» Records
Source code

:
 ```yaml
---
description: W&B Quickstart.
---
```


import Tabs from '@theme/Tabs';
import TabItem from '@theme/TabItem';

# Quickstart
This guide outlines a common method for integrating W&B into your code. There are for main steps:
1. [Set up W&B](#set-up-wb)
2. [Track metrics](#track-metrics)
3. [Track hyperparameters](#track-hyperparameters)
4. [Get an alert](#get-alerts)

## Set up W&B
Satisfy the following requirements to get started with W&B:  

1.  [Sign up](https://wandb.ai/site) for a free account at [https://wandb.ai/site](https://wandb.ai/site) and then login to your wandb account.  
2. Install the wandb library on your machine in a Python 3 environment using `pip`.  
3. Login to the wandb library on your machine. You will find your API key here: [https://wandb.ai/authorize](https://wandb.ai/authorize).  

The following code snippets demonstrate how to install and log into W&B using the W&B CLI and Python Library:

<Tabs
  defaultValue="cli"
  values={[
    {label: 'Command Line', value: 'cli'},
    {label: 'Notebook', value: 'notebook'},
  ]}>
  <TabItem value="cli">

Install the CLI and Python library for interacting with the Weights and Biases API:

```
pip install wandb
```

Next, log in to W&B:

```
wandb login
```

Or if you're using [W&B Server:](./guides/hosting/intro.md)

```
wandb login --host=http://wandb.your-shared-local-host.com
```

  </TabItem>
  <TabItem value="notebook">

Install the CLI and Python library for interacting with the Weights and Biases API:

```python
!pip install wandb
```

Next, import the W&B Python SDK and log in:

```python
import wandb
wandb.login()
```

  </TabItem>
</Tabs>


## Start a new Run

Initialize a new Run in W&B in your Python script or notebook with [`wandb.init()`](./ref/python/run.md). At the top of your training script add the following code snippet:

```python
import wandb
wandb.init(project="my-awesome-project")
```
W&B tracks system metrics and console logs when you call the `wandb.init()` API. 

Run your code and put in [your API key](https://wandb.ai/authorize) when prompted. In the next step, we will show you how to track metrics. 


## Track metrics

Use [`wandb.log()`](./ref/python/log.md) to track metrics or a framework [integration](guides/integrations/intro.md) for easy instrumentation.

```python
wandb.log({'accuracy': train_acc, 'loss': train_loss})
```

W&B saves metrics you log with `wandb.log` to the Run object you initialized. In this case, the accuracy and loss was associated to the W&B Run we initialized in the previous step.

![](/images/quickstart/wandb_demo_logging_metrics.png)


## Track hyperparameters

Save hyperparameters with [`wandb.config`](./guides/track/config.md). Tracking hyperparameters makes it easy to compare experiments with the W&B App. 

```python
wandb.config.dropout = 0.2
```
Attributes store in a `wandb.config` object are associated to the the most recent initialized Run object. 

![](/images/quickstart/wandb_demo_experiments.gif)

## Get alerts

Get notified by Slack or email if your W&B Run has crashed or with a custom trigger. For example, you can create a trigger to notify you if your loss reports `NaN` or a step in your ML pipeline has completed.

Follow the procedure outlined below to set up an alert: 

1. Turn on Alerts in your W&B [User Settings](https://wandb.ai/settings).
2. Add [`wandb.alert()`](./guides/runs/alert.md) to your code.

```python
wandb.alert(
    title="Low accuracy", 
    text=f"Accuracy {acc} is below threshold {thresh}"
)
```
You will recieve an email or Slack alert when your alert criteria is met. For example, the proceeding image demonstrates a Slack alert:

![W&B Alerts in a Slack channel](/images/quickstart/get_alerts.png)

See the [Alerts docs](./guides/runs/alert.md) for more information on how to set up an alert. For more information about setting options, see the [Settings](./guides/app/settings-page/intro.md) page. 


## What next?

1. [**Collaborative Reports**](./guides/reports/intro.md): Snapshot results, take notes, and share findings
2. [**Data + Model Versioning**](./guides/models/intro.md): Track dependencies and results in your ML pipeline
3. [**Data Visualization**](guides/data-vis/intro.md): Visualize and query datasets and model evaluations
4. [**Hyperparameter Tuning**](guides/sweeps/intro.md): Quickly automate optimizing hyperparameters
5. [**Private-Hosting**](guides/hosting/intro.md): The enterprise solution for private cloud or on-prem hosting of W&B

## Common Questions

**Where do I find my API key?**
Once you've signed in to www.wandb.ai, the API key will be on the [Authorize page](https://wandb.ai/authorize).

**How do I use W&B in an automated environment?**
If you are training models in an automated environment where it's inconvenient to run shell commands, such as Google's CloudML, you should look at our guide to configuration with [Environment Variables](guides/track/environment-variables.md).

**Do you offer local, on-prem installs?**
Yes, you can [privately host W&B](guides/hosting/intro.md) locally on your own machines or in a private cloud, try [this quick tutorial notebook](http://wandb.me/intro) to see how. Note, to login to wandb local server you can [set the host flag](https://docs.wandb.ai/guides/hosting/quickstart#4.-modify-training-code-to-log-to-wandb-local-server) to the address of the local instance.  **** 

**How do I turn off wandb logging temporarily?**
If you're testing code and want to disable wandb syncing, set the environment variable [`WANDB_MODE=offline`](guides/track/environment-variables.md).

---

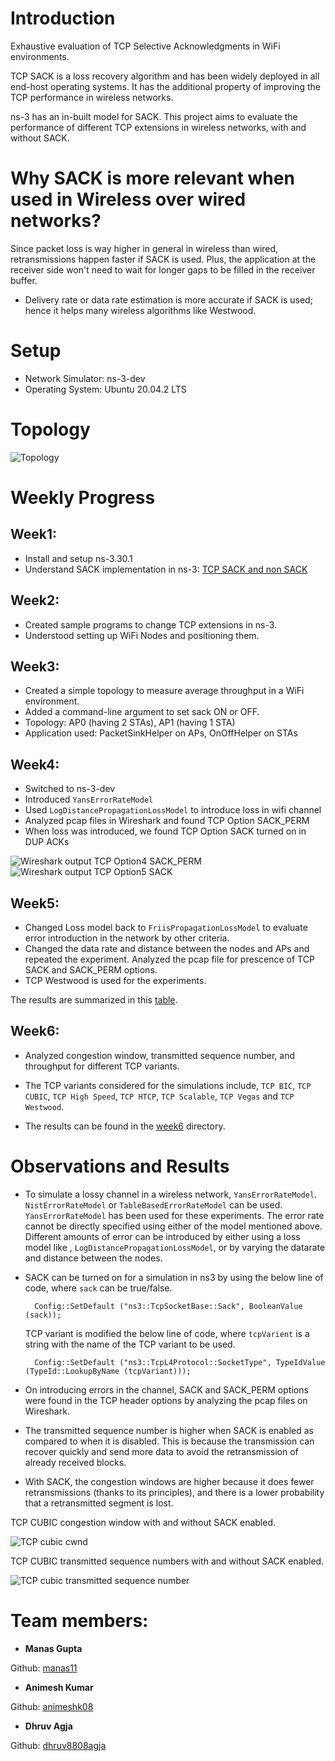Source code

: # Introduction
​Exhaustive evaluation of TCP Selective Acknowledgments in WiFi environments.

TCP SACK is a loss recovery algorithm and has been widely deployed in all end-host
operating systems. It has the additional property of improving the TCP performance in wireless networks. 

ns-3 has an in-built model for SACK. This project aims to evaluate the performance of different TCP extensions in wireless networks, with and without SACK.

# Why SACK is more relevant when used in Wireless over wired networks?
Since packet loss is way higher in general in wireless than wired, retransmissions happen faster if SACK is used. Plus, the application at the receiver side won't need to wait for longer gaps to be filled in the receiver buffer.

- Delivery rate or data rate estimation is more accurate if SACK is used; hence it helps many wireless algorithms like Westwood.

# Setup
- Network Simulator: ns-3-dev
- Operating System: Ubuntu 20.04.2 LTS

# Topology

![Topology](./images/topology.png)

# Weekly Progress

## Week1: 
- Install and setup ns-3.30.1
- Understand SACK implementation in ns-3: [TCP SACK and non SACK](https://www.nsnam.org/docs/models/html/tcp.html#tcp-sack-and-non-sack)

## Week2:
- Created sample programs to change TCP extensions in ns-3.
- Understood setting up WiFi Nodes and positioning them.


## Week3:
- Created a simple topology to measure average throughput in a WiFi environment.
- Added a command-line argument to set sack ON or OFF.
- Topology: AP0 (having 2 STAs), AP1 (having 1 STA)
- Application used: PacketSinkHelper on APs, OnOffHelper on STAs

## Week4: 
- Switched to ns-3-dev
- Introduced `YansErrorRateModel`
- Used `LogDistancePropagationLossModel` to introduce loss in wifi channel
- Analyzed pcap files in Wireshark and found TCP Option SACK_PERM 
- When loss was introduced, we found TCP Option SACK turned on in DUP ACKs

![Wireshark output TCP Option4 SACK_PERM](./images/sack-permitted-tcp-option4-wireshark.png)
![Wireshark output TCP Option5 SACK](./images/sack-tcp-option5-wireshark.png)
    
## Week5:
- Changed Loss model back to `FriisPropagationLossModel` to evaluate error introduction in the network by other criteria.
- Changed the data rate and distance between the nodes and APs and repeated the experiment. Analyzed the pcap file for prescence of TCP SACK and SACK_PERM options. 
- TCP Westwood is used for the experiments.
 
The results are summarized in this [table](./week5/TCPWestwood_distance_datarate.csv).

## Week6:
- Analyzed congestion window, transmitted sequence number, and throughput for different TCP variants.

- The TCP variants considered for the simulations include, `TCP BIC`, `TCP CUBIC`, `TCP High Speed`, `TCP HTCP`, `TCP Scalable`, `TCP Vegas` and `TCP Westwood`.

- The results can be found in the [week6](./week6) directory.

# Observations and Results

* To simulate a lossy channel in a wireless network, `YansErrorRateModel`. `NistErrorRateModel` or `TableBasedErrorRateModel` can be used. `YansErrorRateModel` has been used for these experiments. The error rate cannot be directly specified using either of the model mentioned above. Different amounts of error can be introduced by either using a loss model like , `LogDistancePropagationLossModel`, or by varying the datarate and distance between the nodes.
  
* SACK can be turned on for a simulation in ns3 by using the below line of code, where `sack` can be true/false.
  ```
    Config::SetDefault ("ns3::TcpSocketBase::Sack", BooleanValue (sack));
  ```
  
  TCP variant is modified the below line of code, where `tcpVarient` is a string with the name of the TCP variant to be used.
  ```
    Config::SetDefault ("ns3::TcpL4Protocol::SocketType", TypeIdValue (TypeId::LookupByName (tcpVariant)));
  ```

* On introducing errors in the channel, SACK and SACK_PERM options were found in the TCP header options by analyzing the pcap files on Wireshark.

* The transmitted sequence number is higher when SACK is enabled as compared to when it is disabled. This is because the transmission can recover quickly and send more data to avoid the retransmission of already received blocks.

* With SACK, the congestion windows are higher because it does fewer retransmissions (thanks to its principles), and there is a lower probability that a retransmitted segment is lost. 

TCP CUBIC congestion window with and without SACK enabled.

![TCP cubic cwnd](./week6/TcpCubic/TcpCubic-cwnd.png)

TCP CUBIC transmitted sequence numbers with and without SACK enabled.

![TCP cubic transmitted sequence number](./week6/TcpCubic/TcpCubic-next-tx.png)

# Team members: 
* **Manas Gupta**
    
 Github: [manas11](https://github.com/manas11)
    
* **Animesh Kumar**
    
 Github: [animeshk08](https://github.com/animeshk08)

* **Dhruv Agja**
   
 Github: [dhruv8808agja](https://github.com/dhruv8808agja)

» Work required
Everything starting at the line containing "Save hyperparameters with" and ending at the line containing "1. Turn on Alerts" in the records above should be repeated exactly, and only that.

» Response box
Save hyperparameters with [`wandb.config`](./guides/track/config.md). Tracking hyperparameters makes it easy to compare experiments with the W&B App. 

```python
wandb.config.dropout = 0.2
```
Attributes store in a `wandb.config` object are associated to the the most recent initialized Run object. 

![](/images/quickstart/wandb_demo_experiments.gif)

## Get alerts

Get notified by Slack or email if your W&B Run has crashed or with a custom trigger. For example, you can create a trigger to notify you if your loss reports `NaN` or a step in your ML pipeline has completed.

Follow the procedure outlined below to set up an alert: 

1. Turn on Alerts in your W&B [User Settings](https://wandb.ai/settings).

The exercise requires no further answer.